One day to the summer solstice...

...and the woodshed rose is doing its stuff,


foxglove season is fully with us, and honeysuckle is taking off
honeysuckle and young birch growing together



It is perhaps not surprising that this rhododendron Toad planted "up top" a good number of years ago has never flowered. It is still suffering deer depredations. Hey ho. We think it will have red flowers when it has outgrown deer chompings.


Meanwhile, the splendour of ponticum, such as it is in its non-Tennysonian way, falls. Also that of fuchsia.


I love the word music of Tennyson's poem and I always think of that first line, minus the castle walls, when spring and summer flowers begin to 'go over'.
The splendour falls on castle walls
            And snowy summits old in story:
       The long light shakes across the lakes,
            And the wild cataract leaps in glory.
Blow, bugle, blow, set the wild echoes flying,
Blow, bugle; answer, echoes, dying, dying, dying.

        O hark, O hear! how thin and clear,
            And thinner, clearer, farther going!
        O sweet and far from cliff and scar
            The horns of Elfland faintly blowing!
Blow, let us hear the purple glens replying:
Blow, bugle; answer, echoes, dying, dying, dying.

        O love, they die in yon rich sky,
            They faint on hill or field or river:
        Our echoes roll from soul to soul,
            And grow for ever and for ever.
Blow, bugle, blow, set the wild echoes flying,
And answer, echoes, answer, dying, dying, dying.



Boggybrae being a little behind the rest of the world, Mouse-ear, Greater Bird's-foot Trefoil, and Lesser Stitchwort are just beginning. Have an African daisy while you're at it. These, like Ox-eye daisies, are doing less well than they were.




The chives are lovely right now. Bees love them. The leaves are always useful as garnish on food or just chopped and chucked into whatever dish one's making. Recently I thought of floating some of the flowers, which are also edible (quite strong flavoured so go easy!) on some soup I made (recipe at the end). Pale Escallonia, some cuttings of which I gave to a friend earlier in the year, is opening its flowers now.



In other news, Toadlet is at a sleepover with a pal. This pal, who is a singer and wants to get into the Korean Pop Culture scene might be moving to Korea this summer. Toadlet could not let her go that far away never having watched the Harry Potter movies so they arranged a Hogwart's movie marathon.

Here is the recipe for mushroom, tuna and sweetcorn soup.

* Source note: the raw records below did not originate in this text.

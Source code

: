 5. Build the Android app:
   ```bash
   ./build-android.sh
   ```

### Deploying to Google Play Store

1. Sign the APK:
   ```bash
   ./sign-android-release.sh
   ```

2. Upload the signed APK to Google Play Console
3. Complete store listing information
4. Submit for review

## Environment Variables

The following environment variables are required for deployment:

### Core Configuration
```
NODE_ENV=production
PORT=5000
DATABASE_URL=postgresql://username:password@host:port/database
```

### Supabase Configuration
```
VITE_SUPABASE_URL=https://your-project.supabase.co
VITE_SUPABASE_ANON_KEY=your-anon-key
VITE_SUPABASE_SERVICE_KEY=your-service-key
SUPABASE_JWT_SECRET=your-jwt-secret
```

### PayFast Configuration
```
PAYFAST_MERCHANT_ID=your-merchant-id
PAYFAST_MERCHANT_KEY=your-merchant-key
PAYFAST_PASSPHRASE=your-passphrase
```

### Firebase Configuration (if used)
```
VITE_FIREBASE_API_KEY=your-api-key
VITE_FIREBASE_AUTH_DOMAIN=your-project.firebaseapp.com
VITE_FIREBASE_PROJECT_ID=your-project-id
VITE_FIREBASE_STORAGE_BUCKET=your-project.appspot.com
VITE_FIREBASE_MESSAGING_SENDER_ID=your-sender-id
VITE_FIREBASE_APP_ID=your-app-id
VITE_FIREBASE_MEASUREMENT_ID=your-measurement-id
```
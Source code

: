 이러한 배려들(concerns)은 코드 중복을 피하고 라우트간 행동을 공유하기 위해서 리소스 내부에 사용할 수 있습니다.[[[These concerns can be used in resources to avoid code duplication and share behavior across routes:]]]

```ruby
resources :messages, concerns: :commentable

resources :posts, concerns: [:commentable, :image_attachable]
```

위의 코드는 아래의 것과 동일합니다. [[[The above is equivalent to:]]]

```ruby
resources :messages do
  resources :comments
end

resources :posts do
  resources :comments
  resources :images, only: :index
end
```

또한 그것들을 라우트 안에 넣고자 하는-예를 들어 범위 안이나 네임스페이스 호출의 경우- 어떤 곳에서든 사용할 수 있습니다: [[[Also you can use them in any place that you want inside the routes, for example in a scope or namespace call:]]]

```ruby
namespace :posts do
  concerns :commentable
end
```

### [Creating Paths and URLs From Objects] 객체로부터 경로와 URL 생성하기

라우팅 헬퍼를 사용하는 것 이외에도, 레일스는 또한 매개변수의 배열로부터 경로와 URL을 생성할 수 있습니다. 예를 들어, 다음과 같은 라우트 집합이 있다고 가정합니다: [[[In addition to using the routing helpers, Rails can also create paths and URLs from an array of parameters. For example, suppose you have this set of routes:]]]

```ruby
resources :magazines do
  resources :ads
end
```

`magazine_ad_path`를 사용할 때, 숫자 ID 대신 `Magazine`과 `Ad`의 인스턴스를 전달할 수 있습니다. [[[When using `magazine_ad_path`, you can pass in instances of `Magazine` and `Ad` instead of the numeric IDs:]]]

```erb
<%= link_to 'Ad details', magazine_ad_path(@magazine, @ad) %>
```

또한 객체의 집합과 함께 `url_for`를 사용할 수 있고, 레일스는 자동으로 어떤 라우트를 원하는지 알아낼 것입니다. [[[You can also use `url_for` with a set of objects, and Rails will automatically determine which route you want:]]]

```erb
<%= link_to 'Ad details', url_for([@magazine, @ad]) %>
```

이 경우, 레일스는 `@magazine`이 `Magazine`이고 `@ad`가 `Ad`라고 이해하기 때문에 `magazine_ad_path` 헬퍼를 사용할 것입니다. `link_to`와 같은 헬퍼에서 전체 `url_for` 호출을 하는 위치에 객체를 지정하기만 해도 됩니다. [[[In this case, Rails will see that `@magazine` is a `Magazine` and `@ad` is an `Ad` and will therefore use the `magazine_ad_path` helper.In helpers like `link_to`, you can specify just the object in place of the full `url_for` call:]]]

There are loads of recipes for mushroom and tuna pasta sauces so it was bound to work.

Ingredients:
home-made chicken stock (approx 300ml)
chopped onion (approx a third of a big one; I was chopping one for something else and chucked a handful in the soup pan)
crushed clove of garlic (I love splatting garlic with a broad bladed knife and a whack with my hand)
chopped mushrooms (100g or so)
small tin white tuna in brine, drained

Boil these up, cool a little and whizz in a blender. Then add

small tin of sweetcorn kernels in water (drained)

Serve with your garnishings of choice. All or some of these work: dash of cream, chopped parsley, chopped chive leaves, chive flowers.